The president, who is still scrambling to take political control of the crisis, heads to the Gulf for the fourth time Monday since the April 20 explosion that triggered the massive leak. He plans a nationally televised address on Tuesday before meeting with BP officials, including Chairman Carl-Henric Svanberg, Wednesday at the White House.

White House adviser David Axelrod and the administration’s top commander overseeing the oil spill, Coast Guard Adm. Thad Allen, appeared on the Sunday news-show circuit to outline the new tack on dealing with the multinational oil firm at the center of the spill off the Louisiana coast.

“We’ve been very concerned about the claims process. This is not the core function of an oil-producing company,” Adm. Allen said Sunday on CBS’ “Face the Nation.” “One of the things we’ve been talking about is an independent third party to administer a fund to make sure this happens quicker.”

The administration has been under pressure from Gulf Coast governors and other officials to speed up the claims process.

Alabama Gov. Bob Riley, appearing on CNN’s “State of the Union,” said he expects BP to pay for the loss of tourism revenue in his state from empty hotel rooms, restaurants and beaches.

“I don’t think there can be a dividing line,” the Republican governor said. “I don’t think you can say one group [of people] can get it and another won’t. The whole economy is based on the tourism market, and when it goes away, someone has to compensate.

Mississippi Gov. Haley Barbour, appearing on CBS’ “Face the Nation,” said: “It’s BP’s responsibility to pay for all of this. And the mechanism for doing it needs to be one that’s friendly to the claimant.”

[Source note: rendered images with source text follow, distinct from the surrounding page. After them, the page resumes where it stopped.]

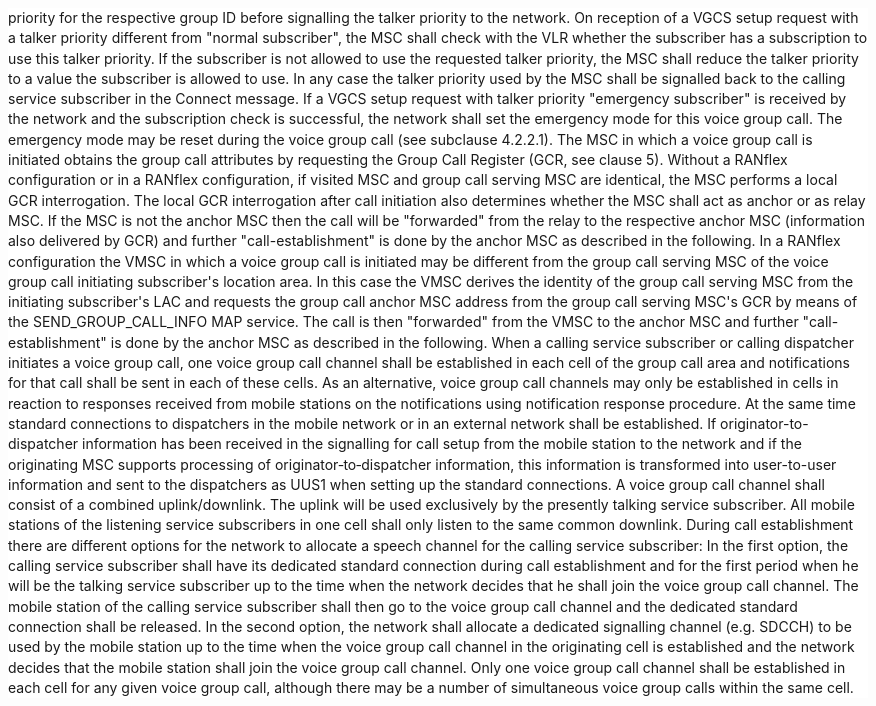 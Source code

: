 priority for the respective group ID before signalling the talker priority to
the network.
On reception of a VGCS setup request with a talker priority different from
\"normal subscriber\", the MSC shall check with the VLR whether the subscriber
has a subscription to use this talker priority. If the subscriber is not
allowed to use the requested talker priority, the MSC shall reduce the talker
priority to a value the subscriber is allowed to use. In any case the talker
priority used by the MSC shall be signalled back to the calling service
subscriber in the Connect message.
If a VGCS setup request with talker priority \"emergency subscriber\" is
received by the network and the subscription check is successful, the network
shall set the emergency mode for this voice group call. The emergency mode may
be reset during the voice group call (see subclause 4.2.2.1).
The MSC in which a voice group call is initiated obtains the group call
attributes by requesting the Group Call Register (GCR, see clause 5). Without
a RANflex configuration or in a RANflex configuration, if visited MSC and
group call serving MSC are identical, the MSC performs a local GCR
interrogation.
The local GCR interrogation after call initiation also determines whether the
MSC shall act as anchor or as relay MSC. If the MSC is not the anchor MSC then
the call will be \"forwarded\" from the relay to the respective anchor MSC
(information also delivered by GCR) and further \"call-establishment\" is done
by the anchor MSC as described in the following.
In a RANflex configuration the VMSC in which a voice group call is initiated
may be different from the group call serving MSC of the voice group call
initiating subscriber\'s location area. In this case the VMSC derives the
identity of the group call serving MSC from the initiating subscriber\'s LAC
and requests the group call anchor MSC address from the group call serving
MSC\'s GCR by means of the SEND_GROUP_CALL_INFO MAP service. The call is then
\"forwarded\" from the VMSC to the anchor MSC and further \"call-
establishment\" is done by the anchor MSC as described in the following.
When a calling service subscriber or calling dispatcher initiates a voice
group call, one voice group call channel shall be established in each cell of
the group call area and notifications for that call shall be sent in each of
these cells. As an alternative, voice group call channels may only be
established in cells in reaction to responses received from mobile stations on
the notifications using notification response procedure. At the same time
standard connections to dispatchers in the mobile network or in an external
network shall be established. If originator-to-dispatcher information has been
received in the signalling for call setup from the mobile station to the
network and if the originating MSC supports processing of
originator‑to‑dispatcher information, this information is transformed into
user-to-user information and sent to the dispatchers as UUS1 when setting up
the standard connections.
A voice group call channel shall consist of a combined uplink/downlink. The
uplink will be used exclusively by the presently talking service subscriber.
All mobile stations of the listening service subscribers in one cell shall
only listen to the same common downlink.
During call establishment there are different options for the network to
allocate a speech channel for the calling service subscriber:
In the first option, the calling service subscriber shall have its dedicated
standard connection during call establishment and for the first period when he
will be the talking service subscriber up to the time when the network decides
that he shall join the voice group call channel. The mobile station of the
calling service subscriber shall then go to the voice group call channel and
the dedicated standard connection shall be released.
In the second option, the network shall allocate a dedicated signalling
channel (e.g. SDCCH) to be used by the mobile station up to the time when the
voice group call channel in the originating cell is established and the
network decides that the mobile station shall join the voice group call
channel.
Only one voice group call channel shall be established in each cell for any
given voice group call, although there may be a number of simultaneous voice
group calls within the same cell.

State officials in Florida and Louisiana have asked that BP put a total of $7.5 billion into escrow accounts to compensate the states and their residents for damages now and in the future.

White House and BP officials will discuss the amount of money to be set aside during talks this week. Mr. Axelrod said the sum should be “substantial.”

In comments indicative of the increasingly confrontational language the administration is using in reference to BP, Mr. Axelrod said he was not “looking to make judgments about [the oil company’s] soul.”

“It’s not a matter of trust. We have to verify what they’re doing and we have to stay on them and we have from the beginning,” Mr. Axelrod said on ABC’s “Meet the Press.” “I don’t consider them a partner. They’re not social friends. We’ll stay on them and make sure they are fully accountable.”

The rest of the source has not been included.